- Opening Delimiter -
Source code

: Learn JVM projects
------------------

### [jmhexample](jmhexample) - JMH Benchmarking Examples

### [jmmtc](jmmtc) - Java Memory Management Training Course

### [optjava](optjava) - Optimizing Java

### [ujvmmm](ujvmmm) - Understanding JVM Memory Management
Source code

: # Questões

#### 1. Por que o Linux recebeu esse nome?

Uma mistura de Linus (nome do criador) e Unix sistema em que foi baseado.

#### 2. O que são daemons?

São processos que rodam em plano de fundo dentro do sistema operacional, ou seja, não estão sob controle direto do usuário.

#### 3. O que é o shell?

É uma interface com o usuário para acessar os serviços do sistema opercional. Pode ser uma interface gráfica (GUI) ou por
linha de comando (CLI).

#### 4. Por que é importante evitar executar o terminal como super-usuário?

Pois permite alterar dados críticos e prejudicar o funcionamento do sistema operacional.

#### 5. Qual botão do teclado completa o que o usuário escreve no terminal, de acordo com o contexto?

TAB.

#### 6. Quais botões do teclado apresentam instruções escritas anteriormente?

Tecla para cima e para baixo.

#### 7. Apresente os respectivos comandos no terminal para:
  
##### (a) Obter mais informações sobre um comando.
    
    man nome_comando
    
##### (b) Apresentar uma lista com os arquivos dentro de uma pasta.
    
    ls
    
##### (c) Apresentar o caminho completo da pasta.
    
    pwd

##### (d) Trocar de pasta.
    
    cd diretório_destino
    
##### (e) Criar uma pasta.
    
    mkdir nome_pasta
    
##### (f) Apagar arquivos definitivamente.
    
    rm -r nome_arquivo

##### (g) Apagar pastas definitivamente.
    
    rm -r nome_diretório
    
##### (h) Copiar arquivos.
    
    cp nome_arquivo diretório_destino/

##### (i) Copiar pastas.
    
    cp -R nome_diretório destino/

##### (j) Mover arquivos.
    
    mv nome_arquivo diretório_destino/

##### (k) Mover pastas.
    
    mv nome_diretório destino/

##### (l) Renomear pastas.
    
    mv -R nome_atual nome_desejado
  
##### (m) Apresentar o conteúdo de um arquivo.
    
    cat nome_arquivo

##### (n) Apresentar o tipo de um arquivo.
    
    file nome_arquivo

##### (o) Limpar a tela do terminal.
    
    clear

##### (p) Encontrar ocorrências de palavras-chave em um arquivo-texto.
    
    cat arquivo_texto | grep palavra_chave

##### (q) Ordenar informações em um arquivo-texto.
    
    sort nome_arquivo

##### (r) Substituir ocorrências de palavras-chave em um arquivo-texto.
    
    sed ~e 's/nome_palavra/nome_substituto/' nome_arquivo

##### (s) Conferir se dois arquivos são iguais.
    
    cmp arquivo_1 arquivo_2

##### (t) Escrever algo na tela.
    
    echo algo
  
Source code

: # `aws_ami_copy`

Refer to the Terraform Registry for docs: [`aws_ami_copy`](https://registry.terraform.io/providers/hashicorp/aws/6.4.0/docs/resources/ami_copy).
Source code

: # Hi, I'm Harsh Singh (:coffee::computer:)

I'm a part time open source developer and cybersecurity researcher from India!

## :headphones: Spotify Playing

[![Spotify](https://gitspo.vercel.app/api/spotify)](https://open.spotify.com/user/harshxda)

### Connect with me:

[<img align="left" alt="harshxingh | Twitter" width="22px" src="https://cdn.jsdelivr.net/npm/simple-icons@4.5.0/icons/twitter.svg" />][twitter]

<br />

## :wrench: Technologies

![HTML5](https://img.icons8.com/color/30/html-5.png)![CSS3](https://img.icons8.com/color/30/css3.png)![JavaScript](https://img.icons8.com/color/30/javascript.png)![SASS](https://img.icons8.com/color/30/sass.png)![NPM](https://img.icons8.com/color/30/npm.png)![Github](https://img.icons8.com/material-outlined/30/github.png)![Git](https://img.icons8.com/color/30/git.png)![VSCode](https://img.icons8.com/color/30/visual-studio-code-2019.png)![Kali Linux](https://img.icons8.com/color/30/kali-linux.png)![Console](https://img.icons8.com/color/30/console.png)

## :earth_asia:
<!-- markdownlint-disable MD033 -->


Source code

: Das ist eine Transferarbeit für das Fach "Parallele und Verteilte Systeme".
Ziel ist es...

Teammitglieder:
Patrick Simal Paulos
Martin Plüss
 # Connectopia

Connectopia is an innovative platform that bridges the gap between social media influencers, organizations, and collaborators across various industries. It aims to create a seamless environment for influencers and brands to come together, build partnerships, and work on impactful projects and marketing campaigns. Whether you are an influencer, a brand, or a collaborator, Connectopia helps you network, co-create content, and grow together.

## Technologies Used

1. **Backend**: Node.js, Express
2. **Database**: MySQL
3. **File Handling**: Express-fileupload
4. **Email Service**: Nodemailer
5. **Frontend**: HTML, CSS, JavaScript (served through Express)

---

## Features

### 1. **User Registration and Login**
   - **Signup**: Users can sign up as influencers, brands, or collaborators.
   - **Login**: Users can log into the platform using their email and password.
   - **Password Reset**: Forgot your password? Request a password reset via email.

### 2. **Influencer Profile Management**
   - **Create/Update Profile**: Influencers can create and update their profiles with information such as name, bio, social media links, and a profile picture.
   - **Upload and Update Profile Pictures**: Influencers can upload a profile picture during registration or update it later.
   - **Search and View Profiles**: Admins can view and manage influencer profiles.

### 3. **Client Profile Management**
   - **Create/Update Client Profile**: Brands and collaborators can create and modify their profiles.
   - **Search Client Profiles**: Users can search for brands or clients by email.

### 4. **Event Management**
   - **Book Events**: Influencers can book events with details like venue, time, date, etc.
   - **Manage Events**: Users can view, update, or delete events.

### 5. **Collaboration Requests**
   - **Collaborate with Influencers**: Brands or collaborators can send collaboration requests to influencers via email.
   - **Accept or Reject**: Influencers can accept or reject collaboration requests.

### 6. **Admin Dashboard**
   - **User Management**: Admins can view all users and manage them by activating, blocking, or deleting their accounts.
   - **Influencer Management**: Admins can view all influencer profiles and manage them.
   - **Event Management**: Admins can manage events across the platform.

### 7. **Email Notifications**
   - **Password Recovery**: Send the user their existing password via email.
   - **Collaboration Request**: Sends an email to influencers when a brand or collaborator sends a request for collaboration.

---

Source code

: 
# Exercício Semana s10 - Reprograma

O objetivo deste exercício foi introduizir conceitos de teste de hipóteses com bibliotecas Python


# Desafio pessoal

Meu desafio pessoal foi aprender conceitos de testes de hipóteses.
- Closing Delimiter -
## Work order:
Word for word, give the records again.

## Solution to the exercise:
Source code

: Learn JVM projects
------------------

### [jmhexample](jmhexample) - JMH Benchmarking Examples

### [jmmtc](jmmtc) - Java Memory Management Training Course

### [optjava](optjava) - Optimizing Java

### [ujvmmm](ujvmmm) - Understanding JVM Memory Management
Source code

: # Questões

#### 1. Por que o Linux recebeu esse nome?

Uma mistura de Linus (nome do criador) e Unix sistema em que foi baseado.

#### 2. O que são daemons?

São processos que rodam em plano de fundo dentro do sistema operacional, ou seja, não estão sob controle direto do usuário.

#### 3. O que é o shell?

É uma interface com o usuário para acessar os serviços do sistema opercional. Pode ser uma interface gráfica (GUI) ou por
linha de comando (CLI).

#### 4. Por que é importante evitar executar o terminal como super-usuário?

Pois permite alterar dados críticos e prejudicar o funcionamento do sistema operacional.

#### 5. Qual botão do teclado completa o que o usuário escreve no terminal, de acordo com o contexto?

TAB.

#### 6. Quais botões do teclado apresentam instruções escritas anteriormente?

Tecla para cima e para baixo.

#### 7. Apresente os respectivos comandos no terminal para:
  
##### (a) Obter mais informações sobre um comando.
    
    man nome_comando
    
##### (b) Apresentar uma lista com os arquivos dentro de uma pasta.
    
    ls
    
##### (c) Apresentar o caminho completo da pasta.
    
    pwd

##### (d) Trocar de pasta.
    
    cd diretório_destino
    
##### (e) Criar uma pasta.
    
    mkdir nome_pasta
    
##### (f) Apagar arquivos definitivamente.
    
    rm -r nome_arquivo

##### (g) Apagar pastas definitivamente.
    
    rm -r nome_diretório
    
##### (h) Copiar arquivos.
    
    cp nome_arquivo diretório_destino/

##### (i) Copiar pastas.
    
    cp -R nome_diretório destino/

##### (j) Mover arquivos.
    
    mv nome_arquivo diretório_destino/

##### (k) Mover pastas.
    
    mv nome_diretório destino/

##### (l) Renomear pastas.
    
    mv -R nome_atual nome_desejado
  
##### (m) Apresentar o conteúdo de um arquivo.
    
    cat nome_arquivo

##### (n) Apresentar o tipo de um arquivo.
    
    file nome_arquivo

##### (o) Limpar a tela do terminal.
    
    clear

##### (p) Encontrar ocorrências de palavras-chave em um arquivo-texto.
    
    cat arquivo_texto | grep palavra_chave

##### (q) Ordenar informações em um arquivo-texto.
    
    sort nome_arquivo

##### (r) Substituir ocorrências de palavras-chave em um arquivo-texto.
    
    sed ~e 's/nome_palavra/nome_substituto/' nome_arquivo

##### (s) Conferir se dois arquivos são iguais.
    
    cmp arquivo_1 arquivo_2

##### (t) Escrever algo na tela.
    
    echo algo
  
Source code

: # `aws_ami_copy`

Refer to the Terraform Registry for docs: [`aws_ami_copy`](https://registry.terraform.io/providers/hashicorp/aws/6.4.0/docs/resources/ami_copy).
Source code

: # Hi, I'm Harsh Singh (:coffee::computer:)

I'm a part time open source developer and cybersecurity researcher from India!

## :headphones: Spotify Playing

[![Spotify](https://gitspo.vercel.app/api/spotify)](https://open.spotify.com/user/harshxda)

### Connect with me:

[<img align="left" alt="harshxingh | Twitter" width="22px" src="https://cdn.jsdelivr.net/npm/simple-icons@4.5.0/icons/twitter.svg" />][twitter]

<br />

## :wrench: Technologies

![HTML5](https://img.icons8.com/color/30/html-5.png)![CSS3](https://img.icons8.com/color/30/css3.png)![JavaScript](https://img.icons8.com/color/30/javascript.png)![SASS](https://img.icons8.com/color/30/sass.png)![NPM](https://img.icons8.com/color/30/npm.png)![Github](https://img.icons8.com/material-outlined/30/github.png)![Git](https://img.icons8.com/color/30/git.png)![VSCode](https://img.icons8.com/color/30/visual-studio-code-2019.png)![Kali Linux](https://img.icons8.com/color/30/kali-linux.png)![Console](https://img.icons8.com/color/30/console.png)

## :earth_asia:
<!-- markdownlint-disable MD033 -->


Source code

: Das ist eine Transferarbeit für das Fach "Parallele und Verteilte Systeme".
Ziel ist es...

Teammitglieder:
Patrick Simal Paulos
Martin Plüss
 # Connectopia

Connectopia is an innovative platform that bridges the gap between social media influencers, organizations, and collaborators across various industries. It aims to create a seamless environment for influencers and brands to come together, build partnerships, and work on impactful projects and marketing campaigns. Whether you are an influencer, a brand, or a collaborator, Connectopia helps you network, co-create content, and grow together.

## Technologies Used

1. **Backend**: Node.js, Express
2. **Database**: MySQL
3. **File Handling**: Express-fileupload
4. **Email Service**: Nodemailer
5. **Frontend**: HTML, CSS, JavaScript (served through Express)

---

## Features

### 1. **User Registration and Login**
   - **Signup**: Users can sign up as influencers, brands, or collaborators.
   - **Login**: Users can log into the platform using their email and password.
   - **Password Reset**: Forgot your password? Request a password reset via email.

### 2. **Influencer Profile Management**
   - **Create/Update Profile**: Influencers can create and update their profiles with information such as name, bio, social media links, and a profile picture.
   - **Upload and Update Profile Pictures**: Influencers can upload a profile picture during registration or update it later.
   - **Search and View Profiles**: Admins can view and manage influencer profiles.

### 3. **Client Profile Management**
   - **Create/Update Client Profile**: Brands and collaborators can create and modify their profiles.
   - **Search Client Profiles**: Users can search for brands or clients by email.

### 4. **Event Management**
   - **Book Events**: Influencers can book events with details like venue, time, date, etc.
   - **Manage Events**: Users can view, update, or delete events.

### 5. **Collaboration Requests**
   - **Collaborate with Influencers**: Brands or collaborators can send collaboration requests to influencers via email.
   - **Accept or Reject**: Influencers can accept or reject collaboration requests.

### 6. **Admin Dashboard**
   - **User Management**: Admins can view all users and manage them by activating, blocking, or deleting their accounts.
   - **Influencer Management**: Admins can view all influencer profiles and manage them.
   - **Event Management**: Admins can manage events across the platform.

### 7. **Email Notifications**
   - **Password Recovery**: Send the user their existing password via email.
   - **Collaboration Request**: Sends an email to influencers when a brand or collaborator sends a request for collaboration.

---

Source code

: 
# Exercício Semana s10 - Reprograma

O objetivo deste exercício foi introduizir conceitos de teste de hipóteses com bibliotecas Python


# Desafio pessoal

Meu desafio pessoal foi aprender conceitos de testes de hipóteses.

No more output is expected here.